**GIVEN DATA**
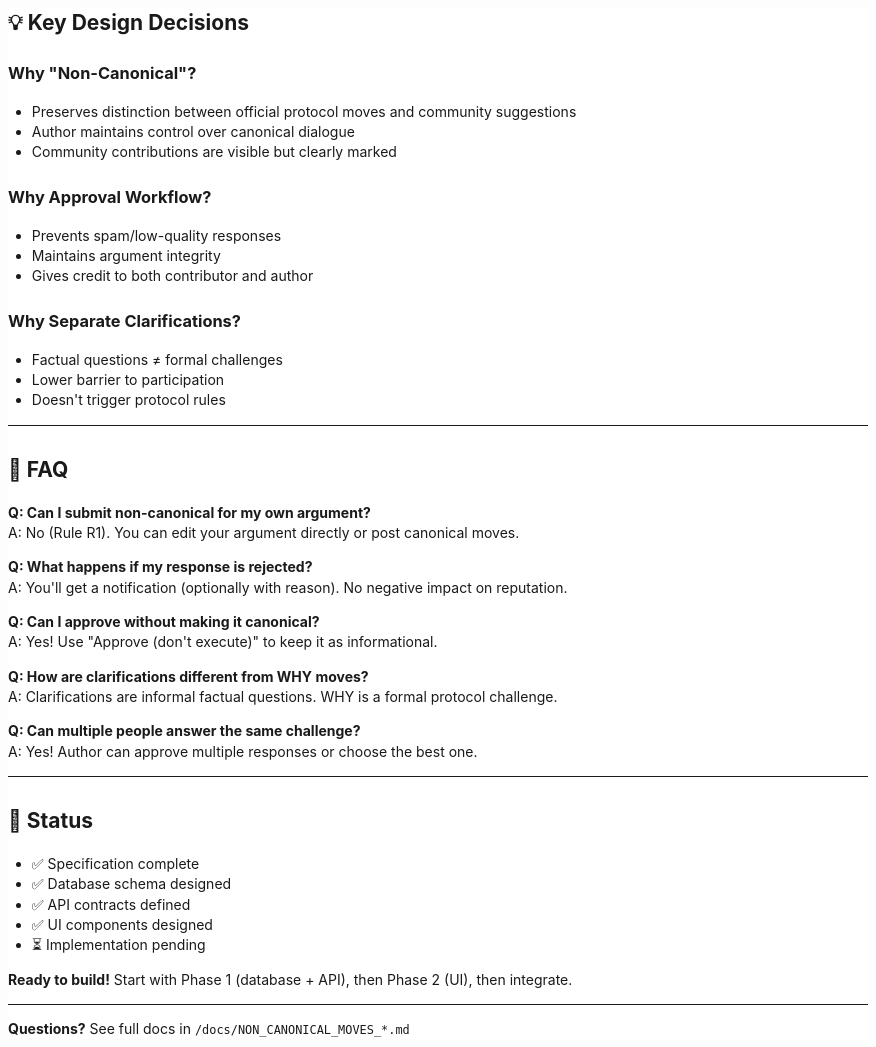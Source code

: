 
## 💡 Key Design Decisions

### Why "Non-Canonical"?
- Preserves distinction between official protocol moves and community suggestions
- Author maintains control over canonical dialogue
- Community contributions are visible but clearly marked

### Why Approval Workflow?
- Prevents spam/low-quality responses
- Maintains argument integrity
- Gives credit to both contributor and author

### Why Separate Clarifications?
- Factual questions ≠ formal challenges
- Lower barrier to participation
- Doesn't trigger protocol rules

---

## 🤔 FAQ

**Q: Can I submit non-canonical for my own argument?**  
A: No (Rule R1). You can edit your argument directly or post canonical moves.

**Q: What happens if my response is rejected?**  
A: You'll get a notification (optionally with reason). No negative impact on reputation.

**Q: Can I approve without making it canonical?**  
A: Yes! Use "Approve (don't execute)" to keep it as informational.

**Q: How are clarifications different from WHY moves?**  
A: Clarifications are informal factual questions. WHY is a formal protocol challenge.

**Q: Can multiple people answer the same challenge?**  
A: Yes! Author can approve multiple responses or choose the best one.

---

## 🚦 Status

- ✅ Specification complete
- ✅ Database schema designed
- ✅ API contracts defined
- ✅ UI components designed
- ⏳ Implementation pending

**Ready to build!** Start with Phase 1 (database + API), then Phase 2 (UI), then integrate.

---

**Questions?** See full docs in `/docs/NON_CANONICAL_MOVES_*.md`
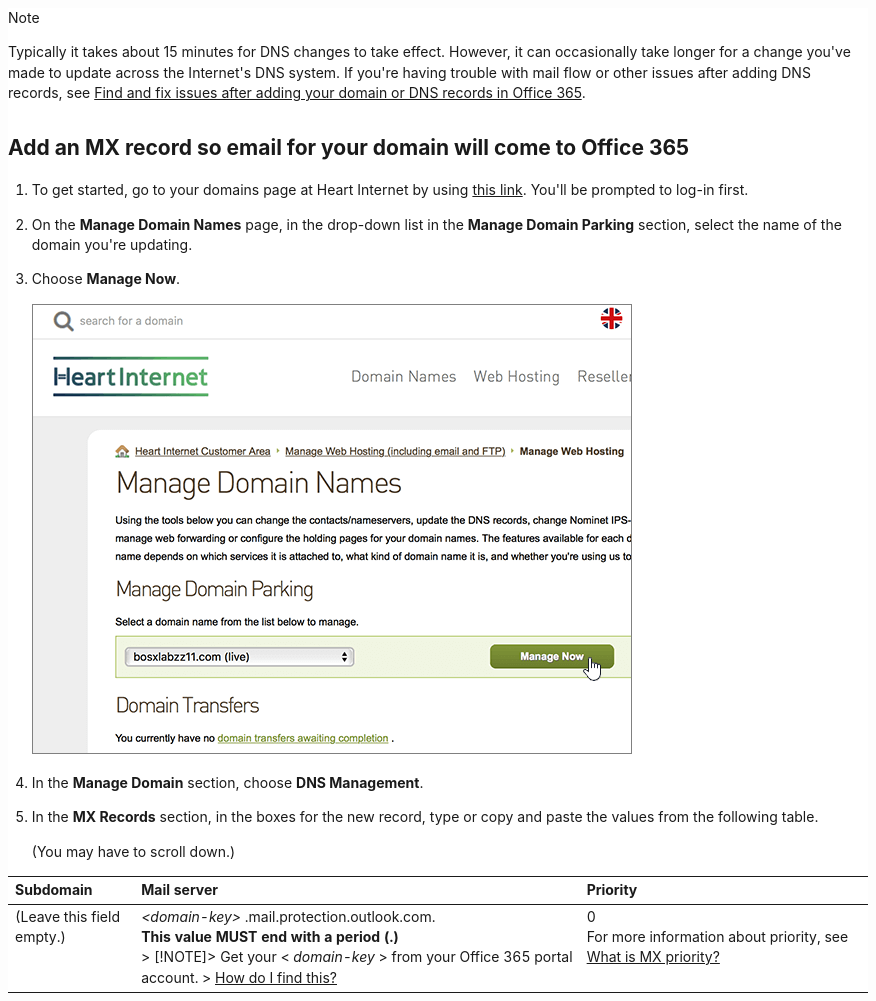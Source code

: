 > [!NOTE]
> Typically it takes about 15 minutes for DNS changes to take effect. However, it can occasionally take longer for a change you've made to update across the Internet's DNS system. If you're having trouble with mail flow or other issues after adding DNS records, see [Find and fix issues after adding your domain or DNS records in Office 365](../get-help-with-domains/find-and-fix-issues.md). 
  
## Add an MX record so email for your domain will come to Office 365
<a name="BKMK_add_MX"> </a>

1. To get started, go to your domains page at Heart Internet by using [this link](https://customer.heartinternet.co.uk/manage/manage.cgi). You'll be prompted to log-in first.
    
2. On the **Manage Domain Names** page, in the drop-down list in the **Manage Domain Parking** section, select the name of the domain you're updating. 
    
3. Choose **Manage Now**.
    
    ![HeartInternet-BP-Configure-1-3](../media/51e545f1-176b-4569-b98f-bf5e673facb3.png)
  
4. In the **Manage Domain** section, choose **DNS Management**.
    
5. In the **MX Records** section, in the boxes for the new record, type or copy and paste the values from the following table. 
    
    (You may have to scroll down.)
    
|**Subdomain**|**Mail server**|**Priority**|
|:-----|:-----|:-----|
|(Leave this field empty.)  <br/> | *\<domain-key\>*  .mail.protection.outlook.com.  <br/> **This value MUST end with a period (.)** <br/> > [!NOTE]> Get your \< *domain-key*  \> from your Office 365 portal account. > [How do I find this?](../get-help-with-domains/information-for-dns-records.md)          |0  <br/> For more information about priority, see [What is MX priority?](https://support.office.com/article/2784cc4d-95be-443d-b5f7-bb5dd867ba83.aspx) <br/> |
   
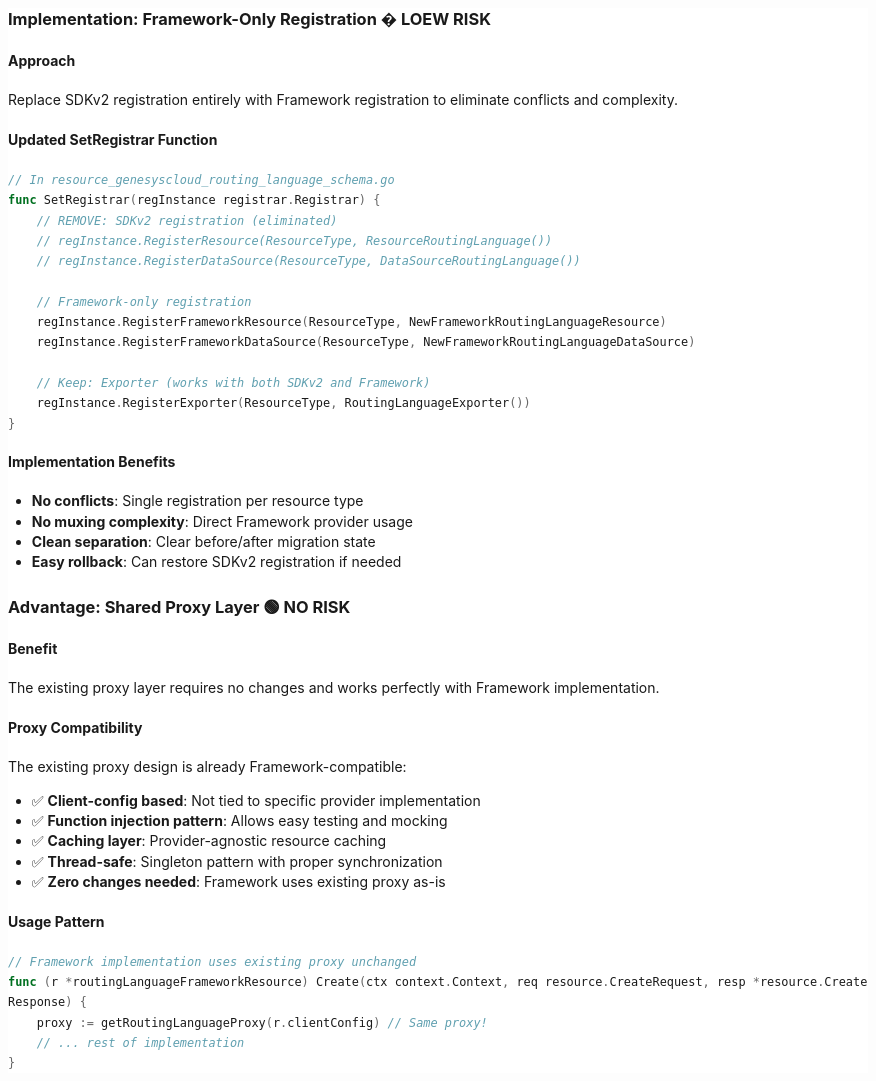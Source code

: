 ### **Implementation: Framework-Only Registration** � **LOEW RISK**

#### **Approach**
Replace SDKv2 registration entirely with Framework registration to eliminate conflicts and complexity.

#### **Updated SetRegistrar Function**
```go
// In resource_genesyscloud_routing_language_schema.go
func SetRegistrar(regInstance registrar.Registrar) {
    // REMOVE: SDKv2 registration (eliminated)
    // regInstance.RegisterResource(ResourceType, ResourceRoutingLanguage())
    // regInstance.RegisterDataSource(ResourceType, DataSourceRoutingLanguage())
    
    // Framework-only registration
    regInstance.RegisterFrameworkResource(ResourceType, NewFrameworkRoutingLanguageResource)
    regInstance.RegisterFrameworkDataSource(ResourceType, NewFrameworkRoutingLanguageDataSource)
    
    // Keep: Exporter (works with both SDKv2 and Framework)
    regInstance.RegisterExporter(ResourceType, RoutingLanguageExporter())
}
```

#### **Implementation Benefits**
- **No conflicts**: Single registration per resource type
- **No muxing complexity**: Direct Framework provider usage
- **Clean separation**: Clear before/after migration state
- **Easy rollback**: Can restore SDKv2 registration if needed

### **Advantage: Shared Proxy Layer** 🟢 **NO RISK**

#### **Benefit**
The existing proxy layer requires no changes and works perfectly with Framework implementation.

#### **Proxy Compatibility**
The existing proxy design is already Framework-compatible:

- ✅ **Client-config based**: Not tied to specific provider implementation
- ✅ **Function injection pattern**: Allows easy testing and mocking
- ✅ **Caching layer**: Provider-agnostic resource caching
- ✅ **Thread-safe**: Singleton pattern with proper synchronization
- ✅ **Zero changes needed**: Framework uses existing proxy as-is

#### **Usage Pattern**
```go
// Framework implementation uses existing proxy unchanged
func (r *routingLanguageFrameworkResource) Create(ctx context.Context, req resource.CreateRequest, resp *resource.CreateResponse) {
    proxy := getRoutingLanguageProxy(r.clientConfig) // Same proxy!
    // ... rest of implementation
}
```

**WHAT IS REQUIRED**
In the records above, find each line holding "from" and copy it.

**RESPONSE TO THIS EXERCISE**
**Q: How are clarifications different from WHY moves?**  
5. In the **MX Records** section, in the boxes for the new record, type or copy and paste the values from the following table. 
|(Leave this field empty.)  <br/> | *\<domain-key\>*  .mail.protection.outlook.com.  <br/> **This value MUST end with a period (.)** <br/> > [!NOTE]> Get your \< *domain-key*  \> from your Office 365 portal account. > [How do I find this?](../get-help-with-domains/information-for-dns-records.md)          |0  <br/> For more information about priority, see [What is MX priority?](https://support.office.com/article/2784cc4d-95be-443d-b5f7-bb5dd867ba83.aspx) <br/> |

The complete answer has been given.